▶ [What to do]
Images don't belong in the copy. Output the rest of the data exactly.

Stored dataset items
- - - -

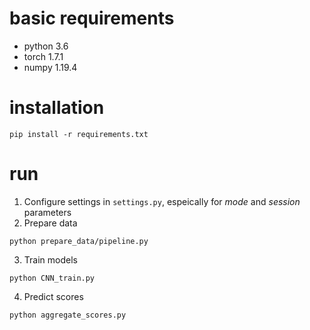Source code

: # basic requirements
- python 3.6
- torch 1.7.1
- numpy 1.19.4
# installation
```
pip install -r requirements.txt
```
# run 
1. Configure settings in `settings.py`, espeically for _mode_ and _session_ parameters
2. Prepare data
```
python prepare_data/pipeline.py
```
3. Train models
```
python CNN_train.py
```
4. Predict scores

```
python aggregate_scores.py
```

- - - -

▶ [Exercise answer]
Source code

: # basic requirements
- python 3.6
- torch 1.7.1
- numpy 1.19.4
# installation
```
pip install -r requirements.txt
```
# run 
1. Configure settings in `settings.py`, espeically for _mode_ and _session_ parameters
2. Prepare data
```
python prepare_data/pipeline.py
```
3. Train models
```
python CNN_train.py
```
4. Predict scores

```
python aggregate_scores.py
```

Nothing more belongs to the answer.